#### PROVIDED DATA
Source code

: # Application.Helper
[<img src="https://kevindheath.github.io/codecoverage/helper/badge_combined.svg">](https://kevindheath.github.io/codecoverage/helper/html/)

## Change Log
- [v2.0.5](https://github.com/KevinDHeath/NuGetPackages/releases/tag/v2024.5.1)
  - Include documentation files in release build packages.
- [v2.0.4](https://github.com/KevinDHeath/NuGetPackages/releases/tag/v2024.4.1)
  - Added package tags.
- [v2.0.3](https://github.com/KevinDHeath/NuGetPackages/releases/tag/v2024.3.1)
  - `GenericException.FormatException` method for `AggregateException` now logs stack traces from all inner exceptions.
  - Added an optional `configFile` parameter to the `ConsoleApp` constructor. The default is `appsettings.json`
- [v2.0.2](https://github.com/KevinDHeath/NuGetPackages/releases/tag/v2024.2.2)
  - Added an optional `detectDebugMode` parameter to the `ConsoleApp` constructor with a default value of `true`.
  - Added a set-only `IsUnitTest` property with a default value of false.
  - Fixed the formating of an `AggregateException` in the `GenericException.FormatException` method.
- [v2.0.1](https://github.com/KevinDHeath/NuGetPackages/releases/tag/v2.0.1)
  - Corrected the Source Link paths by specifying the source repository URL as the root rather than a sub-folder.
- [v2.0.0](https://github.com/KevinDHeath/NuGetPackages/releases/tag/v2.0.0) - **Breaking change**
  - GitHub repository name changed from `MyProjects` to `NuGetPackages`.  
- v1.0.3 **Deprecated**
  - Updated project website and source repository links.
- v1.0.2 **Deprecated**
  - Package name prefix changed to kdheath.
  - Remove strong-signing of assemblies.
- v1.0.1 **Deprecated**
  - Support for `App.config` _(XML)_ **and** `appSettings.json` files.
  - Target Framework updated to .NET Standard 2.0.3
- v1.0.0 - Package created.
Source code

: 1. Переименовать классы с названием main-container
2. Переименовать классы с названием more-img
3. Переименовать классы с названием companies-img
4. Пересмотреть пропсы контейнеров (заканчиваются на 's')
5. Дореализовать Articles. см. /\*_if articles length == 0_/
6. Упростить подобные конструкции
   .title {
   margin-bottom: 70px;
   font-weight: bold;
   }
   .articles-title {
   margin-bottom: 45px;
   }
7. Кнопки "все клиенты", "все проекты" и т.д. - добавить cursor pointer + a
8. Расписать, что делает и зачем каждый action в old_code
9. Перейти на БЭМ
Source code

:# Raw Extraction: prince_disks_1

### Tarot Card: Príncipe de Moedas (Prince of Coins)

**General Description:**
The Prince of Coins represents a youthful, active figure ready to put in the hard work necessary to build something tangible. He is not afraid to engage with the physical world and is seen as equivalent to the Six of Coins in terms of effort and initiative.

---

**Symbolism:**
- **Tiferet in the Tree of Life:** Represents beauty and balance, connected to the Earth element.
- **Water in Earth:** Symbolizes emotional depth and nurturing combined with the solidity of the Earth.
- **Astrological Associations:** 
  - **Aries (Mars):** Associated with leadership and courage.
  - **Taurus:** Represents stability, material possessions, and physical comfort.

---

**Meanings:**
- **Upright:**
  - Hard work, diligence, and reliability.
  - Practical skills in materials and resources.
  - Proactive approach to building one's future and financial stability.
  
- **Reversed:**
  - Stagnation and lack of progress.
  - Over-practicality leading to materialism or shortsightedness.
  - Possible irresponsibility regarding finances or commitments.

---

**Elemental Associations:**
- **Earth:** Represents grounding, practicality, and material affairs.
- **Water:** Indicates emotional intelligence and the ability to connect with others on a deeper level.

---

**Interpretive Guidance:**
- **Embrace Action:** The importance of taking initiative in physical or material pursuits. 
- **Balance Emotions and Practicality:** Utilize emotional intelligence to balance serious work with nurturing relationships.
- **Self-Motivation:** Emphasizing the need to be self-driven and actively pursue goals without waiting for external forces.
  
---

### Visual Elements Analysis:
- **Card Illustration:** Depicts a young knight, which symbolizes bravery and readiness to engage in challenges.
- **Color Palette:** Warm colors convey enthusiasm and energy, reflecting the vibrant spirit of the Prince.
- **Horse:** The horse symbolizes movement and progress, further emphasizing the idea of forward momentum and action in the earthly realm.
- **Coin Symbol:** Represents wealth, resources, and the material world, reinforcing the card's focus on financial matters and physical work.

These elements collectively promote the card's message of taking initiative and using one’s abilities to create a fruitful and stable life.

#### TASK TO COMPLETE
Prepare a faithful transcription of the material above, with nothing altered.

#### FINISHED EXERCISE
Source code

: # Application.Helper
[<img src="https://kevindheath.github.io/codecoverage/helper/badge_combined.svg">](https://kevindheath.github.io/codecoverage/helper/html/)

## Change Log
- [v2.0.5](https://github.com/KevinDHeath/NuGetPackages/releases/tag/v2024.5.1)
  - Include documentation files in release build packages.
- [v2.0.4](https://github.com/KevinDHeath/NuGetPackages/releases/tag/v2024.4.1)
  - Added package tags.
- [v2.0.3](https://github.com/KevinDHeath/NuGetPackages/releases/tag/v2024.3.1)
  - `GenericException.FormatException` method for `AggregateException` now logs stack traces from all inner exceptions.
  - Added an optional `configFile` parameter to the `ConsoleApp` constructor. The default is `appsettings.json`
- [v2.0.2](https://github.com/KevinDHeath/NuGetPackages/releases/tag/v2024.2.2)
  - Added an optional `detectDebugMode` parameter to the `ConsoleApp` constructor with a default value of `true`.
  - Added a set-only `IsUnitTest` property with a default value of false.
  - Fixed the formating of an `AggregateException` in the `GenericException.FormatException` method.
- [v2.0.1](https://github.com/KevinDHeath/NuGetPackages/releases/tag/v2.0.1)
  - Corrected the Source Link paths by specifying the source repository URL as the root rather than a sub-folder.
- [v2.0.0](https://github.com/KevinDHeath/NuGetPackages/releases/tag/v2.0.0) - **Breaking change**
  - GitHub repository name changed from `MyProjects` to `NuGetPackages`.  
- v1.0.3 **Deprecated**
  - Updated project website and source repository links.
- v1.0.2 **Deprecated**
  - Package name prefix changed to kdheath.
  - Remove strong-signing of assemblies.
- v1.0.1 **Deprecated**
  - Support for `App.config` _(XML)_ **and** `appSettings.json` files.
  - Target Framework updated to .NET Standard 2.0.3
- v1.0.0 - Package created.
Source code

: 1. Переименовать классы с названием main-container
2. Переименовать классы с названием more-img
3. Переименовать классы с названием companies-img
4. Пересмотреть пропсы контейнеров (заканчиваются на 's')
5. Дореализовать Articles. см. /\*_if articles length == 0_/
6. Упростить подобные конструкции
   .title {
   margin-bottom: 70px;
   font-weight: bold;
   }
   .articles-title {
   margin-bottom: 45px;
   }
7. Кнопки "все клиенты", "все проекты" и т.д. - добавить cursor pointer + a
8. Расписать, что делает и зачем каждый action в old_code
9. Перейти на БЭМ
Source code

:# Raw Extraction: prince_disks_1

### Tarot Card: Príncipe de Moedas (Prince of Coins)

**General Description:**
The Prince of Coins represents a youthful, active figure ready to put in the hard work necessary to build something tangible. He is not afraid to engage with the physical world and is seen as equivalent to the Six of Coins in terms of effort and initiative.

---

**Symbolism:**
- **Tiferet in the Tree of Life:** Represents beauty and balance, connected to the Earth element.
- **Water in Earth:** Symbolizes emotional depth and nurturing combined with the solidity of the Earth.
- **Astrological Associations:** 
  - **Aries (Mars):** Associated with leadership and courage.
  - **Taurus:** Represents stability, material possessions, and physical comfort.

---

**Meanings:**
- **Upright:**
  - Hard work, diligence, and reliability.
  - Practical skills in materials and resources.
  - Proactive approach to building one's future and financial stability.
  
- **Reversed:**
  - Stagnation and lack of progress.
  - Over-practicality leading to materialism or shortsightedness.
  - Possible irresponsibility regarding finances or commitments.

---

**Elemental Associations:**
- **Earth:** Represents grounding, practicality, and material affairs.
- **Water:** Indicates emotional intelligence and the ability to connect with others on a deeper level.

---

**Interpretive Guidance:**
- **Embrace Action:** The importance of taking initiative in physical or material pursuits. 
- **Balance Emotions and Practicality:** Utilize emotional intelligence to balance serious work with nurturing relationships.
- **Self-Motivation:** Emphasizing the need to be self-driven and actively pursue goals without waiting for external forces.
  
---

### Visual Elements Analysis:
- **Card Illustration:** Depicts a young knight, which symbolizes bravery and readiness to engage in challenges.
- **Color Palette:** Warm colors convey enthusiasm and energy, reflecting the vibrant spirit of the Prince.
- **Horse:** The horse symbolizes movement and progress, further emphasizing the idea of forward momentum and action in the earthly realm.
- **Coin Symbol:** Represents wealth, resources, and the material world, reinforcing the card's focus on financial matters and physical work.

These elements collectively promote the card's message of taking initiative and using one’s abilities to create a fruitful and stable life.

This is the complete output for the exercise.